## [What you have to do]
Output the lines of the records below exactly, beginning at their first line and ending at the line with "patch in progress"; include no pictures.

..........

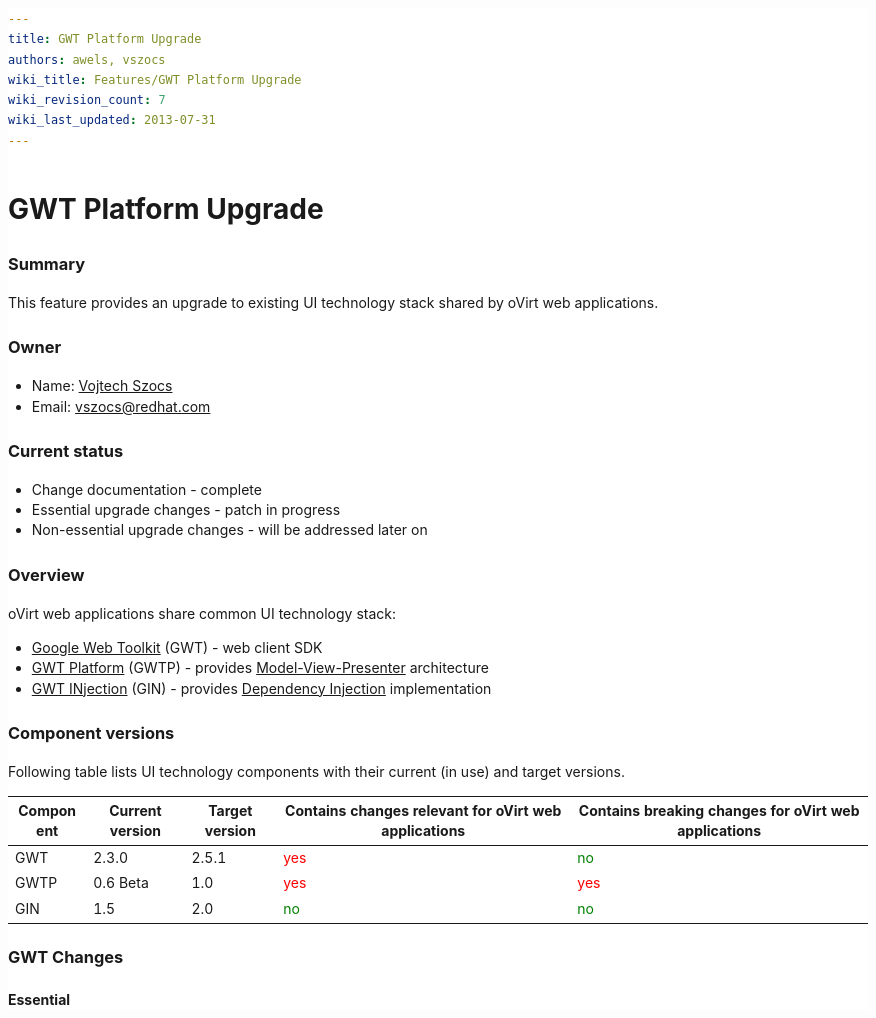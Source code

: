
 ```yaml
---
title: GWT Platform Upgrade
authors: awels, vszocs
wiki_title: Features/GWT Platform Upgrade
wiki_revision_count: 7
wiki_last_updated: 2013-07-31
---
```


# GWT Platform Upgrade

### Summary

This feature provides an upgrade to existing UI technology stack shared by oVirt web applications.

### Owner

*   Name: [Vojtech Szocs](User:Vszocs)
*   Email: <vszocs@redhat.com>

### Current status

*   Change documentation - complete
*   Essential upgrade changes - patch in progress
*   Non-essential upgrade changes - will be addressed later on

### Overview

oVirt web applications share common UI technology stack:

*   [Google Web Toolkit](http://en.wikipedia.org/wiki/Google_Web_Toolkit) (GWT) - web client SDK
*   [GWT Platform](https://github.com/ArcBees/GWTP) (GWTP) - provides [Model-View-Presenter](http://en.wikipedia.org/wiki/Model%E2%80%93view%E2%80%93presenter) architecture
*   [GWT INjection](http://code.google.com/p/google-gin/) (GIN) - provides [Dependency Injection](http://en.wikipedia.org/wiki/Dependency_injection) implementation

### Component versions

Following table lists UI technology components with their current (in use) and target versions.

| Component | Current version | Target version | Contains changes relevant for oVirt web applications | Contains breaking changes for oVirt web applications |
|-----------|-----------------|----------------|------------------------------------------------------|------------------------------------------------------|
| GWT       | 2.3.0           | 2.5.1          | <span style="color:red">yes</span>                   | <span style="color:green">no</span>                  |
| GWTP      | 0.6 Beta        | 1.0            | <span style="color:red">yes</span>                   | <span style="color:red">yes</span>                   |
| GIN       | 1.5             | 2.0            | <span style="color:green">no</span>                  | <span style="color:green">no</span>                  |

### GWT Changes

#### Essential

..........

## [Your solution]
Source code

:
 ```yaml
---
title: GWT Platform Upgrade
authors: awels, vszocs
wiki_title: Features/GWT Platform Upgrade
wiki_revision_count: 7
wiki_last_updated: 2013-07-31
---
```


# GWT Platform Upgrade

### Summary

This feature provides an upgrade to existing UI technology stack shared by oVirt web applications.

### Owner

*   Name: [Vojtech Szocs](User:Vszocs)
*   Email: <vszocs@redhat.com>

### Current status

*   Change documentation - complete
*   Essential upgrade changes - patch in progress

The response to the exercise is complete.